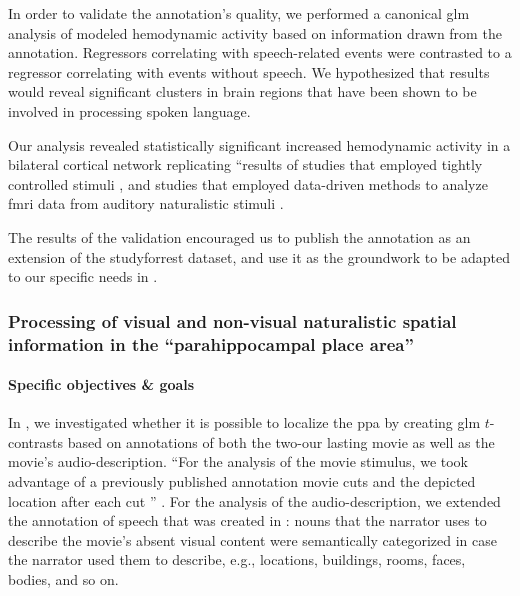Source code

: In order to validate the annotation's quality, we performed a canonical \ac{glm}
analysis of modeled hemodynamic activity based on information drawn from the
annotation.
Regressors correlating with speech-related events were contrasted to a regressor
correlating with events without speech.
We hypothesized that results would reveal significant clusters in brain regions
that have been shown to be involved in processing spoken language.



Our analysis revealed statistically significant increased hemodynamic activity
in a bilateral cortical network replicating ``results of studies that employed
tightly controlled stimuli \citep[s.][for reviews]{friederici2011brain,
hickok2007cortical,price2012twentyyears}, and studies that employed data-driven
methods to analyze \ac{fmri} data from auditory naturalistic stimuli
\citep{honey2012not, lerner2011topographic, silbert2014coupled}.

The results of the validation encouraged us to publish the annotation as an
extension of the studyforrest dataset, and use it as the groundwork to be
adapted to our specific needs in \citet{haeusler2022processing}.



\subsubsection{Processing of visual and non-visual naturalistic spatial
information in the ``parahippocampal place area''}




\paragraph{Specific objectives \& goals}

In \citet{haeusler2022processing}, we investigated whether it is possible to
localize the \ac{ppa} by creating \ac{glm} $t$-contrasts based on annotations of
both the two-our lasting movie as well as the movie's audio-description.
``For the analysis of the movie stimulus, we took advantage of a previously
published annotation movie cuts and the depicted location after each cut
\citep{haeusler2016cutanno}'' \citep{haeusler2022processing}.
For the analysis of the audio-description, we extended the annotation of speech
that was created in \citet{haeusler2021speechanno}:
%
nouns that the narrator uses to describe the movie's absent visual content were
semantically categorized in case the narrator used them to describe, e.g.,
locations, buildings, rooms, faces, bodies, and so on.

________

What you will do |
Each line in the data that holds the string "narrator" should be found and copied.

Exercise response |
nouns that the narrator uses to describe the movie's absent visual content were
semantically categorized in case the narrator used them to describe, e.g.,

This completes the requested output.